But in this case, Tootoo was innocent of anything but defending himself. Most of the criticisms of him are biased and unfair; no, he didn’t drop his gloves and “follow the code” (whatever that is) — but neither did Robidas. Yes, he rabbit punched Robidas, but Robidas had every intention of, basically, mugging Tootoo. He wasn’t planning on tapping the kid on the shoulder and saying “let’s go”, he was attempting to jump him from behind. The expectations that Tootoo should have caught movement of someone coming up behind him and figured out some way to avoid being mugged, while not doing anything “unmanly” — is ludicrous.

Robidas actually left an active play to chase down and attack Tootoo and Tootoo defended himself (and Robidas lost, big time). This has somehow been spun into the idea that Tootoo did something bad. What about the bad things Robidas did? Oh, he was defending his teammate, that’s different (and okay). The fact that was Tootoo did was clean and legal is irrelevant.

This is bullshit. Once again, the league condones a number of actions that are illegal — and severely penalizes the REACTION, which might have been aggressive, but it was a person defending himself. The instigator, who, among other things, showed up the refs by acting on his own to judge to his own tastes a perfectly legal play, who came up behind a player with intent to wreak havoc, who didn’t, and had no intention to, “do the manly thing” of dropping his gloves and challenging Tootoo, but instead catch him from behind and mug him, and who was stupid enough to not stop to think that Tootoo might just decide not to stand there and take it (which seems to be the REAL reason behind most of the Tootoo criticism; there seems to be a strong belief that what Robidas was doing was somehow the right thing, and that Tootoo should have allowed it to happen. bah).

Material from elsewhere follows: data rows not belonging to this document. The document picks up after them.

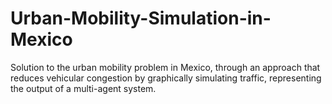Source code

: # Urban-Mobility-Simulation-in-Mexico
Solution to the urban mobility problem in Mexico, through an approach that reduces vehicular congestion by graphically simulating traffic, representing the output of a multi-agent system.
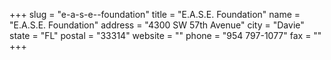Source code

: +++
slug = "e-a-s-e--foundation"
title = "E.A.S.E. Foundation"
name = "E.A.S.E. Foundation"
address = "4300 SW 57th Avenue"
city = "Davie"
state = "FL"
postal = "33314"
website = ""
phone = "954 797-1077"
fax = ""
+++
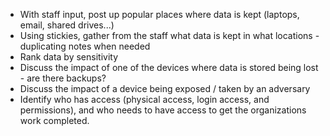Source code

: 
* With staff input, post up popular places where data is kept (laptops, email, shared drives...)
* Using stickies, gather from the staff what data is kept in what locations - duplicating notes when needed
* Rank data by sensitivity
* Discuss the impact of one of the devices where data is stored being lost - are there backups?
* Discuss the impact of a device being exposed / taken by an adversary
 * Identify who has access (physical access, login access, and permissions), and who needs to have access to get the organizations work completed.
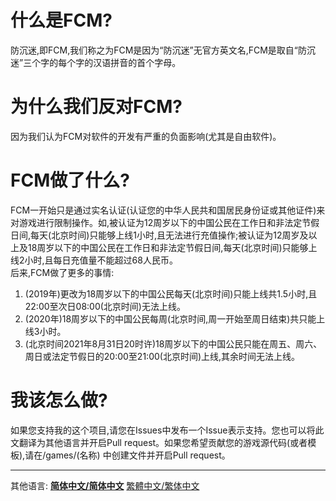 # 什么是FCM?
防沉迷,即FCM,我们称之为FCM是因为“防沉迷”无官方英文名,FCM是取自“防沉迷”三个字的每个字的汉语拼音的首个字母。
# 为什么我们反对FCM?
因为我们认为FCM对软件的开发有严重的负面影响(尤其是自由软件)。
# FCM做了什么?
FCM一开始只是通过实名认证(认证您的中华人民共和国居民身份证或其他证件)来对游戏进行限制操作。如,被认证为12周岁以下的中国公民在工作日和非法定节假日间,每天(北京时间)只能够上线1小时,且无法进行充值操作;被认证为12周岁及以上及18周岁以下的中国公民在工作日和非法定节假日间,每天(北京时间)只能够上线2小时,且每日充值量不能超过68人民币。  
后来,FCM做了更多的事情:
1. (2019年)更改为18周岁以下的中国公民每天(北京时间)只能上线共1.5小时,且22:00至次日08:00(北京时间)无法上线。
2. (2020年)18周岁以下的中国公民每周(北京时间,周一开始至周日结束)共只能上线3小时。
3. (北京时间2021年8月31日20时许)18周岁以下的中国公民只能在周五、周六、周日或法定节假日的20:00至21:00(北京时间)上线,其余时间无法上线。
# 我该怎么做?
如果您支持我的这个项目,请您在Issues中发布一个Issue表示支持。您也可以将此文翻译为其他语言并开启Pull request。如果您希望贡献您的游戏源代码(或者模板),请在/games/(名称) 中创建文件并开启Pull request。

---
其他语言: **[简体中文/简体中文](https://github.com/cheny0y0/fcm-opposition/blob/master/README.md)** [繁體中文/繁体中文](https://github.com/cheny0y0/fcm-opposition/blob/master/README-zh-hant.md)
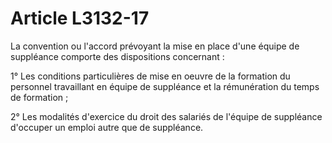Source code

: # Article L3132-17

La convention ou l'accord prévoyant la mise en place d'une équipe de suppléance comporte des dispositions concernant :

1° Les conditions particulières de mise en oeuvre de la formation du personnel travaillant en équipe de suppléance et la rémunération du temps de formation ;

2° Les modalités d'exercice du droit des salariés de l'équipe de suppléance d'occuper un emploi autre que de suppléance.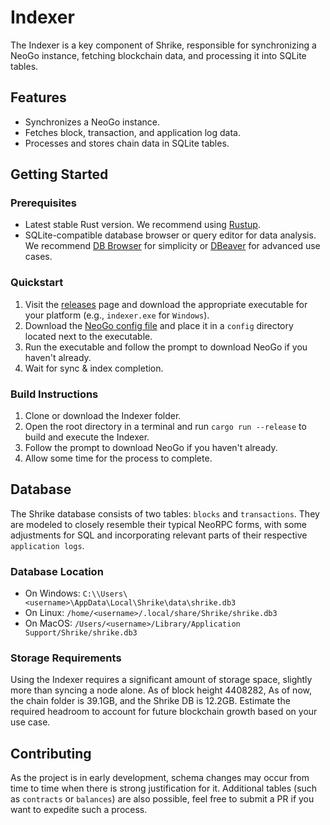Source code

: # Indexer

The Indexer is a key component of Shrike, responsible for synchronizing a NeoGo instance, fetching blockchain data, and processing it into SQLite tables.

## Features

- Synchronizes a NeoGo instance.
- Fetches block, transaction, and application log data.
- Processes and stores chain data in SQLite tables.

## Getting Started

### Prerequisites

- Latest stable Rust version. We recommend using [Rustup](https://rustup.rs/).
- SQLite-compatible database browser or query editor for data analysis. We recommend [DB Browser](https://sqlitebrowser.org/) for simplicity or [DBeaver](https://dbeaver.io/) for advanced use cases.

### Quickstart

1. Visit the [releases](#) page and download the appropriate executable for your platform (e.g., `indexer.exe` for `Windows`).
2. Download the [NeoGo config file](https://github.com/EdgeDLT/shrike/blob/main/indexer/config/protocol.mainnet.yml) and place it in a `config` directory located next to the executable.
3. Run the executable and follow the prompt to download NeoGo if you haven't already.
4. Wait for sync & index completion.

### Build Instructions

1. Clone or download the Indexer folder.
2. Open the root directory in a terminal and run `cargo run --release` to build and execute the Indexer.
3. Follow the prompt to download NeoGo if you haven't already.
4. Allow some time for the process to complete.

## Database

The Shrike database consists of two tables: `blocks` and `transactions`. They are modeled to closely resemble their typical NeoRPC forms, with some adjustments for SQL and incorporating relevant parts of their respective `application logs`.

### Database Location

- On Windows: `C:\\Users\<username>\AppData\Local\Shrike\data\shrike.db3`
- On Linux: `/home/<username>/.local/share/Shrike/shrike.db3`
- On MacOS: `/Users/<username>/Library/Application Support/Shrike/shrike.db3`

### Storage Requirements

Using the Indexer requires a significant amount of storage space, slightly more than syncing a node alone. As of block height 4408282, As of now, the chain folder is 39.1GB, and the Shrike DB is 12.2GB. Estimate the required headroom to account for future blockchain growth based on your use case.

## Contributing

As the project is in early development, schema changes may occur from time to time when there is strong justification for it. Additional tables (such as `contracts` or `balances`) are also possible, feel free to submit a PR if you want to expedite such a process.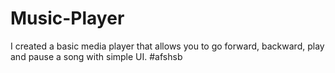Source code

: # Music-Player
I created a basic media player that allows you to go forward, backward, play and pause a song with simple UI.
#afshsb 
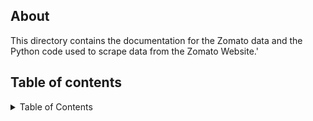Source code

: 
## About

This directory contains the documentation for the Zomato data and the Python code used to scrape data from the Zomato Website.'

## Table of contents

<!-- TABLE OF CONTENTS -->
<details>
  <summary>Table of Contents</summary>
  <ol>
    <li>
      <a href="#about-the-project">Introduction</a>
    </li>
    <li>
      <a href="#about-the-project">Purpose of study</a>
    </li>
    <li>
      <a href="#about-the-project">Properties</a>
      <ul>
        <li><a href="#prerequisites">File Format</a></li>
        <li><a href="#installation">Content</a></li>
        <li><a href="#installation">Size</a></li>
      </ul>
    </li>
    <li>
      <a href="#about-the-project">Source</a>
    </li>
    <li>
      <a href="#about-the-project">Variable names and description</a>
    </li>
    <li>
      <a href="#about-the-project">Codes and Scripts</a>
    </li>
    <li>
      <a href="#about-the-project">Procedure</a>
      <ul>
        <li><a href="#prerequisites">Phase I</a></li>
        <li><a href="#installation">Phase II</a></li>
      </ul>
    </li>    
    <li>
      <a href="#about-the-project">Codes and Scripts</a>
    </li>
  </ol>
</details>
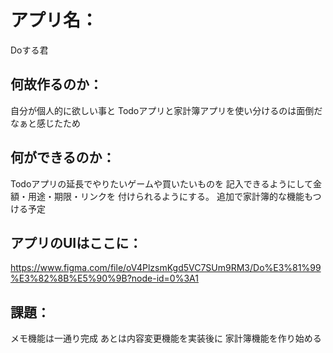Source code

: # アプリ名：
Doする君

## 何故作るのか： 
自分が個人的に欲しい事と
Todoアプリと家計簿アプリを使い分けるのは面倒だなぁと感じたため

## 何ができるのか： 
Todoアプリの延長でやりたいゲームや買いたいものを
記入できるようにして金額・用途・期限・リンクを
付けられるようにする。
追加で家計簿的な機能もつける予定

## アプリのUIはここに：
https://www.figma.com/file/oV4PlzsmKgd5VC7SUm9RM3/Do%E3%81%99%E3%82%8B%E5%90%9B?node-id=0%3A1

## 課題：
メモ機能は一通り完成
あとは内容変更機能を実装後に
家計簿機能を作り始める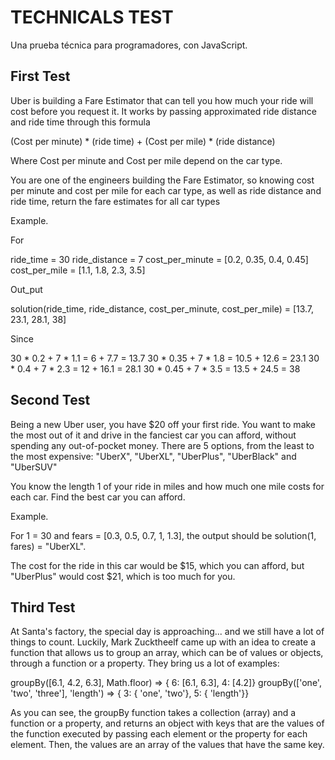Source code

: # TECHNICALS TEST #

Una prueba técnica para programadores, con JavaScript.

## First Test ##
Uber is building a Fare Estimator that can tell you how much your ride will cost before you request it.
It works by passing approximated ride distance and ride time through this formula 

(Cost per minute) * (ride time) + (Cost per mile) * (ride distance)

Where Cost per minute and Cost per mile depend on the car type.

You are one of the engineers building the Fare Estimator, so knowing cost per minute and cost per mile for each car type, as well as ride distance and ride time, return the fare estimates for all car types

Example.

For

ride_time = 30
ride_distance = 7
cost_per_minute = [0.2, 0.35, 0.4, 0.45]
cost_per_mile = [1.1, 1.8, 2.3, 3.5]

Out_put

solution(ride_time, ride_distance, cost_per_minute, cost_per_mile) = [13.7, 23.1, 28.1, 38]

Since

30 * 0.2 + 7 * 1.1 = 6 + 7.7 = 13.7
30 * 0.35 + 7 * 1.8 = 10.5 + 12.6 = 23.1
30 * 0.4 + 7 * 2.3 = 12 + 16.1 = 28.1
30 * 0.45 + 7 * 3.5 = 13.5 + 24.5 = 38


## Second Test ##

Being a new Uber user, you have $20 off your first ride.
You want to make the most out of it and drive in the fanciest car you can afford, without spending any out-of-pocket money.
There are 5 options, from the least to the most expensive: 
"UberX", "UberXL", "UberPlus", "UberBlack" and  "UberSUV"



You know the length 1 of your ride in miles and how much one mile costs for each car. Find the best car you can afford.


Example.

For 1 = 30 and fears = [0.3, 0.5, 0.7, 1, 1.3],
the output should be 
solution(1, fares) = "UberXL".

The cost for the ride in this car would be $15, which you can afford, but "UberPlus" would cost $21, which is too much for you.

## Third Test ##

At Santa's factory, the special day is approaching... 
and we still have a lot of things to count. 
Luckily, Mark Zucktheelf came up with an idea to create a function that allows us to group an array,
which can be of values or objects, through a function or a property. They bring us a lot of examples:

groupBy([6.1, 4.2, 6.3], Math.floor) => { 6: [6.1, 6.3], 4: [4.2]}
groupBy(['one', 'two', 'three'], 'length') => { 3: { 'one', 'two'}, 5: { 'length'}}

As you can see, the groupBy function takes a collection (array) and a function or a property, 
and returns an object with keys that are the values of the function executed by passing each element or the property for each element. 
Then, the values are an array of the values that have the same key.
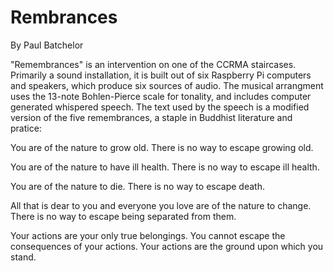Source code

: # Rembrances

By Paul Batchelor

"Remembrances" is an intervention on one of the CCRMA
staircases. Primarily a sound installation, it is built out of six Raspberry Pi computers
and speakers, which produce six sources of audio. The musical arrangment
uses the 13-note Bohlen-Pierce scale for tonality, and includes computer generated
whispered speech. The text used by the speech is a modified version of the five
remembrances, a staple in Buddhist literature and pratice:

You are of the nature to grow old. There is no way to escape growing old.

You are of the nature to have ill health. There is no way to escape ill health.

You are of the nature to die. There is no way to escape death.

All that is dear to you and everyone you love are of the nature to change.
There is no way to escape being separated from them.

Your actions are your only true belongings. You cannot escape the consequences
of your actions. Your actions are the ground upon which you stand. 

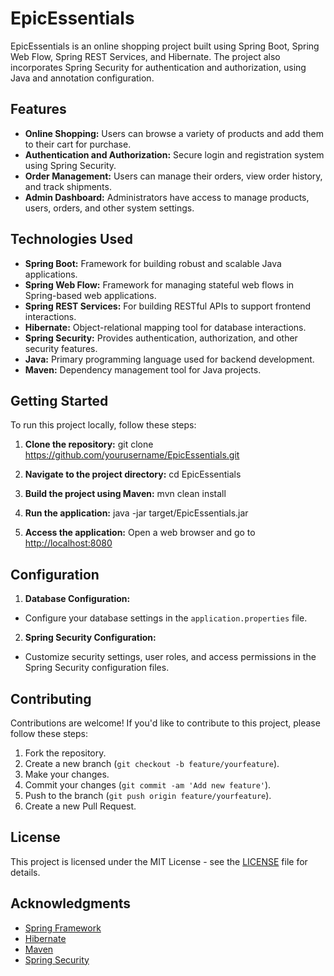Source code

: # EpicEssentials

EpicEssentials is an online shopping project built using Spring Boot, Spring Web Flow, Spring REST Services, and Hibernate. The project also incorporates Spring Security for authentication and authorization, using Java and annotation configuration.

## Features

- **Online Shopping:** Users can browse a variety of products and add them to their cart for purchase.
- **Authentication and Authorization:** Secure login and registration system using Spring Security.
- **Order Management:** Users can manage their orders, view order history, and track shipments.
- **Admin Dashboard:** Administrators have access to manage products, users, orders, and other system settings.

## Technologies Used

- **Spring Boot:** Framework for building robust and scalable Java applications.
- **Spring Web Flow:** Framework for managing stateful web flows in Spring-based web applications.
- **Spring REST Services:** For building RESTful APIs to support frontend interactions.
- **Hibernate:** Object-relational mapping tool for database interactions.
- **Spring Security:** Provides authentication, authorization, and other security features.
- **Java:** Primary programming language used for backend development.
- **Maven:** Dependency management tool for Java projects.

## Getting Started

To run this project locally, follow these steps:

1. **Clone the repository:**
git clone https://github.com/yourusername/EpicEssentials.git
2. **Navigate to the project directory:**
cd EpicEssentials
3. **Build the project using Maven:**
mvn clean install
4. **Run the application:**
java -jar target/EpicEssentials.jar

5. **Access the application:**
Open a web browser and go to [http://localhost:8080](http://localhost:8080)

## Configuration

1. **Database Configuration:**
- Configure your database settings in the `application.properties` file.

2. **Spring Security Configuration:**
- Customize security settings, user roles, and access permissions in the Spring Security configuration files.

## Contributing

Contributions are welcome! If you'd like to contribute to this project, please follow these steps:

1. Fork the repository.
2. Create a new branch (`git checkout -b feature/yourfeature`).
3. Make your changes.
4. Commit your changes (`git commit -am 'Add new feature'`).
5. Push to the branch (`git push origin feature/yourfeature`).
6. Create a new Pull Request.

## License

This project is licensed under the MIT License - see the [LICENSE](LICENSE) file for details.

## Acknowledgments

- [Spring Framework](https://spring.io/)
- [Hibernate](https://hibernate.org/)
- [Maven](https://maven.apache.org/)
- [Spring Security](https://spring.io/projects/spring-security)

Modano had spent the evening being pested by Tootoo, and responded more than once with stickwork; later on, he tried to lumberjack Tootoo — and not only wasn’t penalized for this (although a number of media types at least talked about whether he should have been…. ), guys like Clement declare him to be a saint?

You want a more perfect example of the screwed up priorities of the league and the double standard on enforcement that exists between “our favorite players” (like Modano) and the rest of the spearcarriers?

this is bullshit. Robidas attempted to circumvent league rules and initiate some frontier justice — and got his clock cleaned. Because of this, Tootoo gets suspended.

And what finally pissed me off beyond my limit and made me walk away from hockey for a while was that nobody in the league hierarchy seemed to see just how screwed up this all is. The league condones players that show up and disrespect the referees and the rules, they don’t protect players from serious, injury causing, illegal hits — but suspend players for hits that make the ESPN highlight role where idiots with an attitude expound on how chump hockey is.

the core problems with hockey are not only accepted — but lauded — and the victims of those dangerous and illegal acts, if they happen to be of the “our league can live without this guy” type, get the book thrown at them so the can claim they’re doing something about the violence in the game.

This is bullshit, adn it’s bullshit that goes to the core values of the game, which means it won’t change until something really serious and nasty happens, just like the league didn’t get serious about stick fights until AFTER Wayne Maki attempted to remove a significant part of Ted Green’s skull. Will someone have to die before the league gets serious about this?

It sure seems so. And that’s why I stopped being a hockey fan for a while, because I have great problems supporting a league that is so unwilling to address some key, core problems in how the game is being played. Worse, it’s a league were significant people not only condone it, they applaud it as the way the game OUGHT to be played.

We can start with Don Cherry on Coaches Corner, one of the most influential people in the game, coming onto the TV during a playoff game this year, and one of the first things he says, in that patented voice that’s a combination coaching baritone and 5 year old whiny bleat, “Common, refs, let the boys play!”

And that concept is why this league is so screwed up. it is also a core value among the elite that run and comment on the league, to the point that I don’t think they see how much it’s f–king up this league, and why this attitude, and the attitudes that spread out from it, are the core reason this league isn’t taken more seriously here in the united states.

It’s not — because it doesn’t deserve to.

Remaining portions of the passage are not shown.